We intend to put in operation this new version of metatron on the dedicated shift next Monday afternoon

Images attached to this report

Comments to this report:

bersanetti, carbognani, poulton - 23:22 Monday 25 January 2021 (50570)

During this afternoon shift we attempted to put in operation the new metatron version as tested offline.
We soon discovered that the fixing of the latency was corresponding to the writing of metratron specific channel (like the node _index) with a second of additional delay (Fig.1) respect to the previous metatron version (See Fig.2)
After deep investigations, we resorted in spitting the frames interaction between check_connections() and the new manage_connections() ezca method to replicate the same situation in PyALP corresponding to the sequence:

check_connections()
- frame = fdio.get_frame()
- out_frame = frame.copy()
user code
manage_connections()
- out_frame.write_sms_prefix(.....)
- fdio.put_frame(out_frame)
- frame.close()

Many tests involving nodes stop/restart and NARM_LOCK + WARM_LOCK driving to locked were done from single user installation.
Then at the end of the shift a site installation of metatron 1.5 (containing the updated version 1.4 of guardian and ezca) was done and a last locking of the arms performed.
Fig 3 show the fixed latency of all restarted nodes and Fig. 4 show the absence of the additional one sec delay.
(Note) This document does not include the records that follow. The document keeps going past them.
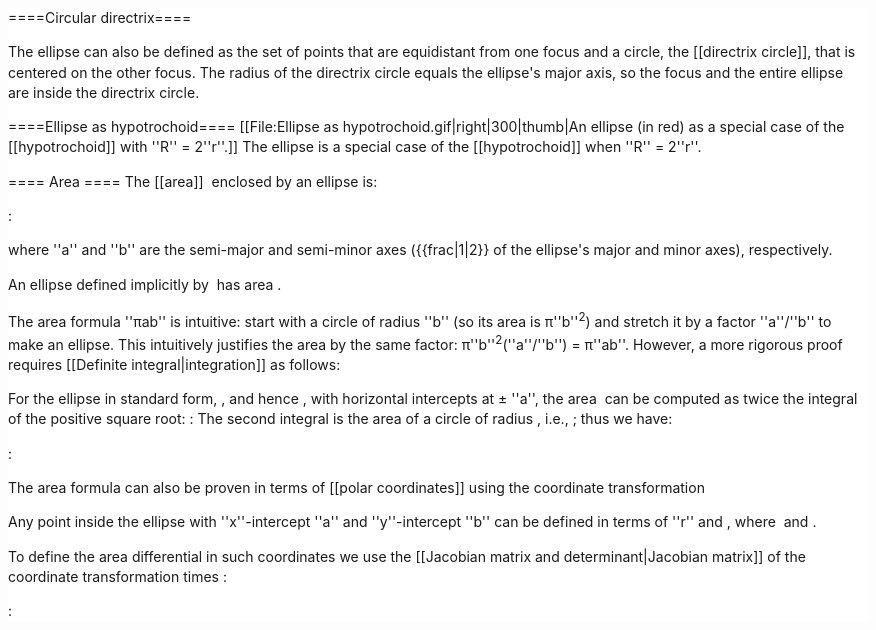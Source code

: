 ====Circular directrix====

The ellipse can also be defined as the set of points that are equidistant from one focus and a circle, the [[directrix circle]], that is centered on the other focus. The radius of the directrix circle equals the ellipse's major axis, so the focus and the entire ellipse are inside the directrix circle.

====Ellipse as hypotrochoid====
[[File:Ellipse as hypotrochoid.gif|right|300|thumb|An ellipse (in red) as a special case of the [[hypotrochoid]] with&nbsp;''R''&nbsp;=&nbsp;2''r''.]]
The ellipse is a special case of the [[hypotrochoid]] when&nbsp;''R''&nbsp;=&nbsp;2''r''.

==== Area ====
The [[area]] <math>A_\text{ellipse}</math> enclosed by an ellipse is:

:<math>A_\text{ellipse} = \pi a b</math>

where ''a'' and ''b'' are the semi-major and semi-minor axes ({{frac|1|2}} of the ellipse's major and minor axes), respectively.

An ellipse defined implicitly by <math>A x^2+ B x y + C y^2 = 1 </math> has area <math>\frac{2\pi}{\sqrt{ 4 A C - B^2 }}</math>.

The area formula ''πab'' is intuitive: start with a circle of radius ''b'' (so its area is π''b''<sup>2</sup>) and stretch it by a factor ''a''/''b'' to make an ellipse. This intuitively justifies the area by the same factor: π''b''<sup>2</sup>(''a''/''b'') = π''ab''. However, a more rigorous proof requires [[Definite integral|integration]] as follows:

For the ellipse in standard form, <math>\frac{x^2}{a^2}+\frac{y^2}{b^2}=1</math>, and hence <math>y=\pm \sqrt{\frac{a^2b^2-b^2x^2}{a^2}}</math>, with horizontal intercepts at ± ''a'', the area <math>A_\text{ellipse}</math> can be computed as twice the integral of the positive square root:
:<math>\begin{align}
A_\text{ellipse} &= \int_{-a}^a 2b\sqrt{1-x^2/a^2}\,dx\\
 &= \frac ba \int_{-a}^a 2\sqrt{a^2-x^2}\,dx.
\end{align}
</math>
The second integral is the area of a circle of radius <math>a</math>, i.e.,
<math>\pi a^2</math>; thus we have:

:<math>A_\text{ellipse} = \frac{b}{a}A_\text{circle} = \pi ab.</math>

The area formula can also be proven in terms of [[polar coordinates]] using the coordinate transformation
<math> \bold{T}(r,\theta) = ( ra \cos\theta , rb \sin\theta ). </math>

Any point inside the ellipse with ''x''-intercept ''a'' and ''y''-intercept ''b'' can be defined in terms of ''r'' and <math>\theta</math>, where <math> 0 \leqslant r \leqslant 1</math> and <math> 0 \leqslant \theta \leqslant 2\pi </math>.

To define the area differential in such coordinates we use the [[Jacobian matrix and determinant|Jacobian matrix]] of the coordinate transformation times <math>dr\,d\theta</math>:

:<math>\begin{align}
dA_\text{ellipse} &= \det \begin{pmatrix}
                            \frac{\partial \bold{T}}{\partial r} & \frac{\partial \bold{T}}{\partial \theta}\\
                          \end{pmatrix}
                            \,dr\,d\theta \\
  &= \det \begin{pmatrix}
            a\cos\theta & -ra\sin\theta \\
            b\sin\theta & rb\cos\theta
          \end{pmatrix}
            \,dr\,d\theta \\
  &= abr\,dr\,d\theta.
\end{align}</math>
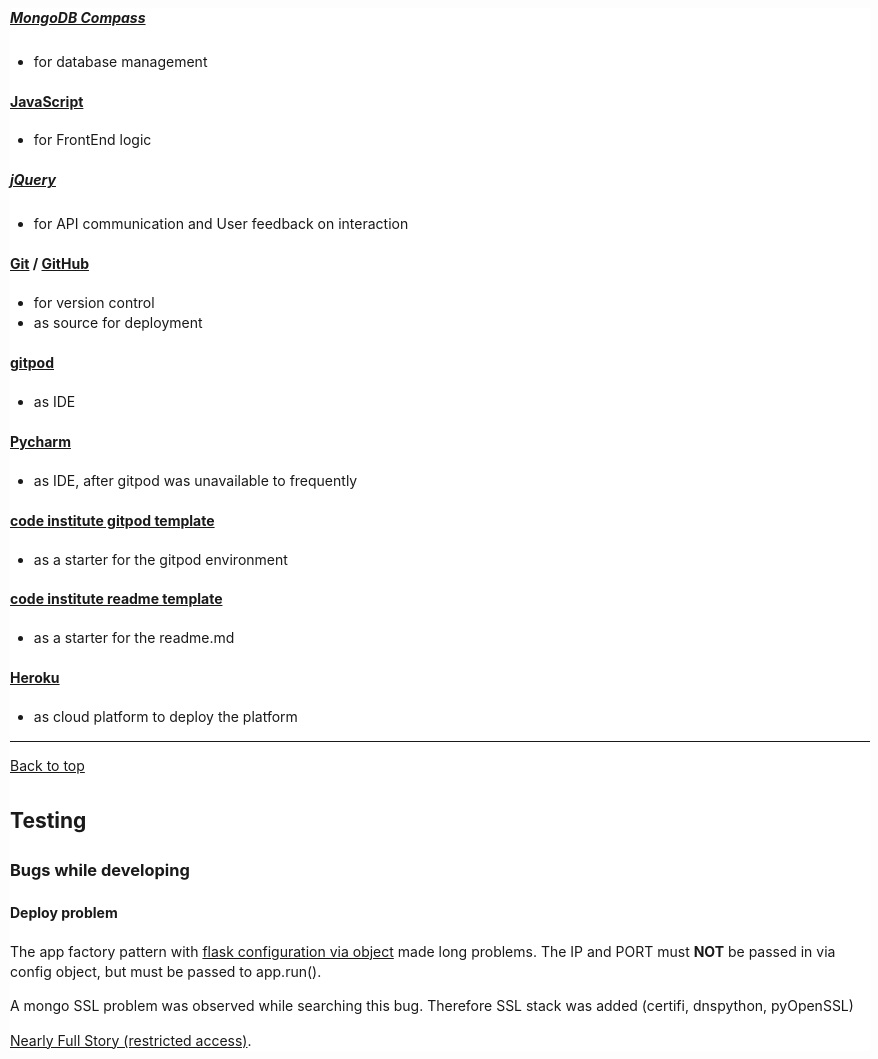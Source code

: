 ##### [MongoDB Compass](https://www.mongodb.com/products/compass)
- for database management

#### [JavaScript](https://en.wikipedia.org/wiki/JavaScript)
- for FrontEnd logic

##### [jQuery](https://jquery.com/)
- for API communication and User feedback on interaction

#### [Git](https://git-scm.com/) / [GitHub](https://github.com)
- for version control
- as source for deployment

#### [gitpod](https://gitpod.io)
- as IDE

#### [Pycharm](https://www.jetbrains.com/pycharm/)
- as IDE, after gitpod was unavailable to frequently

#### [code institute gitpod template](https://github.com/Code-Institute-Org/gitpod-full-template)
- as a starter for the gitpod environment

#### [code institute readme template](https://github.com/Code-Institute-Solutions/readme-template)
- as a starter for the readme.md

#### [Heroku](https://www.heroku.com/)
- as cloud platform to deploy the platform

---

[Back to top](#Table-of-Contents)

## Testing

### Bugs while developing

#### Deploy problem

The app factory pattern with [flask configuration via object](https://flask.palletsprojects.com/en/2.0.x/config/) made
long problems. The IP and PORT must **NOT** be passed in via config object, but must be passed to app.run().

A mongo SSL problem was observed while searching this bug. Therefore SSL stack was added (certifi, dnspython, pyOpenSSL)

[Nearly Full Story (restricted access)](https://code-institute-room.slack.com/archives/CHDVDV2Q4/p1623311812056800).

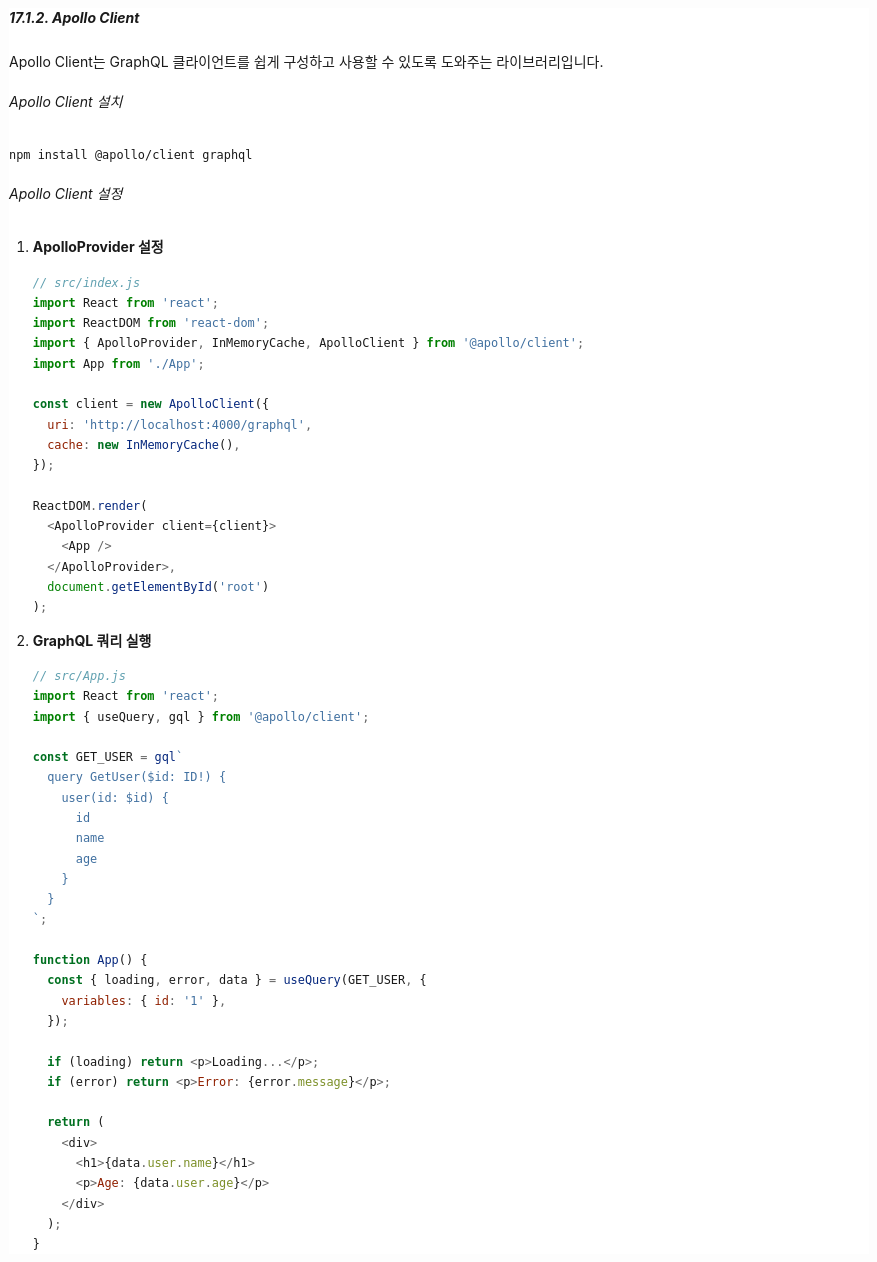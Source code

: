 ##### 17.1.2. Apollo Client

Apollo Client는 GraphQL 클라이언트를 쉽게 구성하고 사용할 수 있도록 도와주는 라이브러리입니다.

###### Apollo Client 설치

```bash
npm install @apollo/client graphql
```

###### Apollo Client 설정

1. **ApolloProvider 설정**

   ```javascript
   // src/index.js
   import React from 'react';
   import ReactDOM from 'react-dom';
   import { ApolloProvider, InMemoryCache, ApolloClient } from '@apollo/client';
   import App from './App';

   const client = new ApolloClient({
     uri: 'http://localhost:4000/graphql',
     cache: new InMemoryCache(),
   });

   ReactDOM.render(
     <ApolloProvider client={client}>
       <App />
     </ApolloProvider>,
     document.getElementById('root')
   );
   ```

2. **GraphQL 쿼리 실행**

   ```javascript
   // src/App.js
   import React from 'react';
   import { useQuery, gql } from '@apollo/client';

   const GET_USER = gql`
     query GetUser($id: ID!) {
       user(id: $id) {
         id
         name
         age
       }
     }
   `;

   function App() {
     const { loading, error, data } = useQuery(GET_USER, {
       variables: { id: '1' },
     });

     if (loading) return <p>Loading...</p>;
     if (error) return <p>Error: {error.message}</p>;

     return (
       <div>
         <h1>{data.user.name}</h1>
         <p>Age: {data.user.age}</p>
       </div>
     );
   }

   ```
Images attached to this comment

bersanetti - 17:53 Tuesday 26 January 2021 (50579)

Something very unexpected seems to have happened, which is most probably related to yesterday's activity, although the reason is still unclear. Anyway, for the time being, do not pause Metatron nodes, or they will eat up all the memory of olserver52 (this is probably the cause of the sudden death of many *Moni processes earlier this afternoon).

Verifications ongoing.

carbognani - 23:30 Tuesday 26 January 2021 (50585)

Problem analyzed, fully understood, and new version of metatron in development.
For the time being is better to roll back to the previous metatron version (1.4) and then goes as far as possible with testing offline of the new version which should be possible on the TESTTRON nodes.
I will check with the control room or agree during the next daily on the best short time slot for a restart of all automation nodes.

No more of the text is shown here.